- _Input_:

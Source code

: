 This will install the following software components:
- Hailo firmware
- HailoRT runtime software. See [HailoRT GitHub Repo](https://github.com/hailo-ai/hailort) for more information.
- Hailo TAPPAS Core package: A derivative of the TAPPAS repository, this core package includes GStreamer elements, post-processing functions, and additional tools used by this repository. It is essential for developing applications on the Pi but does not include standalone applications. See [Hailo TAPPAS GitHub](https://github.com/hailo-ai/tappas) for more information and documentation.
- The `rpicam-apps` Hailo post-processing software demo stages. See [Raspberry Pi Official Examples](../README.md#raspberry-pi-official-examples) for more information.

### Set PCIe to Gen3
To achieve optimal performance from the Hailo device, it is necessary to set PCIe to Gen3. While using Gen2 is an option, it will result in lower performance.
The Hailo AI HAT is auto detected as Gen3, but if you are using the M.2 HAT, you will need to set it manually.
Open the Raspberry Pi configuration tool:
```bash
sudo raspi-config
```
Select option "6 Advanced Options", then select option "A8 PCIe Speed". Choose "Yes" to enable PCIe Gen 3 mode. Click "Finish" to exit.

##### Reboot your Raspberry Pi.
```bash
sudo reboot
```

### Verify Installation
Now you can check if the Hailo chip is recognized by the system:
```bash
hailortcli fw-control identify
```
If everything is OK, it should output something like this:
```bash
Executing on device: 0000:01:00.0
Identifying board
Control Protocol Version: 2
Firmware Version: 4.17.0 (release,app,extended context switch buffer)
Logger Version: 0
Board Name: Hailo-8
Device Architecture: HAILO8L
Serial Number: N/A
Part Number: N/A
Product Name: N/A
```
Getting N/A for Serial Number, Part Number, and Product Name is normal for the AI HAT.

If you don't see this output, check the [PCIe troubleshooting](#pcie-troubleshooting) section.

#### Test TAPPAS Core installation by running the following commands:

- _Action item_: Search the records line by line for the word "Name" and copy every line where it appears.

- _Output for this task_:
Board Name: Hailo-8
Product Name: N/A
Getting N/A for Serial Number, Part Number, and Product Name is normal for the AI HAT.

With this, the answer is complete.